The word "complicated" is doing double duty. On the craft level, it signals an anxiety about narrative plausibility: a character can't just be removed like a chess piece without the surrounding social fabric showing strain. On the ethical level, "complicated" is a hedge against exploitation. Writers can sensationalize death because it reads as importance. Moody implies the opposite: if you can't complicate the telling, you're probably romanticizing the violence or using it as emotional shortcut.
"I'd never killed a character before" lands with an almost sheepish candor, but it's also a quiet declaration of stakes. It hints at a moment in a writer's life when the private game of imagination starts to resemble the real world: choices have consequences, even if only on the page. The subtext is professional coming-of-age. Moody is describing the instant when fiction stops being primarily about control and starts being about responsibility - to the characters, to the reader's trust, and to the strange intimacy a narrator creates when they decide who gets to survive.

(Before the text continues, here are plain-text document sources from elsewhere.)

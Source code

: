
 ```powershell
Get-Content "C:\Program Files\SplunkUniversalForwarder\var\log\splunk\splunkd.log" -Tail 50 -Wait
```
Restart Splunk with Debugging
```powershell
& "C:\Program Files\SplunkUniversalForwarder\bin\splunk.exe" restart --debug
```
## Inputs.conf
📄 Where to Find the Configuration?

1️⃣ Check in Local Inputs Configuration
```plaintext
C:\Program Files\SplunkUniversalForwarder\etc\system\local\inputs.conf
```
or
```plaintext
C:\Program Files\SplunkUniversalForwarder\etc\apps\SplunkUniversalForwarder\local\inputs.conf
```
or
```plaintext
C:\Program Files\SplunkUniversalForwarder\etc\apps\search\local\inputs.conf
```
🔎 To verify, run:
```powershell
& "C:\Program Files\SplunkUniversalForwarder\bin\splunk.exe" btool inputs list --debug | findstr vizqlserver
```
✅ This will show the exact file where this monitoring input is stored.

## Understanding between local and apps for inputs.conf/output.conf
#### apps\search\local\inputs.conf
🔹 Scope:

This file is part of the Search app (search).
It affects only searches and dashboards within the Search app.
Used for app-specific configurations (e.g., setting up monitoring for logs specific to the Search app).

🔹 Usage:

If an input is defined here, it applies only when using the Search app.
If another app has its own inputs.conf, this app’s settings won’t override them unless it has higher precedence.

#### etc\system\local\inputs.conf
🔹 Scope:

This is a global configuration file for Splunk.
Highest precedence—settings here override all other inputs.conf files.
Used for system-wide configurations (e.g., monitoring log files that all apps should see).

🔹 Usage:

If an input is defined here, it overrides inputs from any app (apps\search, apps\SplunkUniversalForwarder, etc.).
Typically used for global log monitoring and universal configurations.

The word "complicated" is doing double duty. On the craft level, it signals an anxiety about narrative plausibility: a character can't just be removed like a chess piece without the surrounding social fabric showing strain. On the ethical level, "complicated" is a hedge against exploitation. Writers can sensationalize death because it reads as importance. Moody implies the opposite: if you can't complicate the telling, you're probably romanticizing the violence or using it as emotional shortcut.
"I'd never killed a character before" lands with an almost sheepish candor, but it's also a quiet declaration of stakes. It hints at a moment in a writer's life when the private game of imagination starts to resemble the real world: choices have consequences, even if only on the page. The subtext is professional coming-of-age. Moody is describing the instant when fiction stops being primarily about control and starts being about responsibility - to the characters, to the reader's trust, and to the strange intimacy a narrator creates when they decide who gets to survive.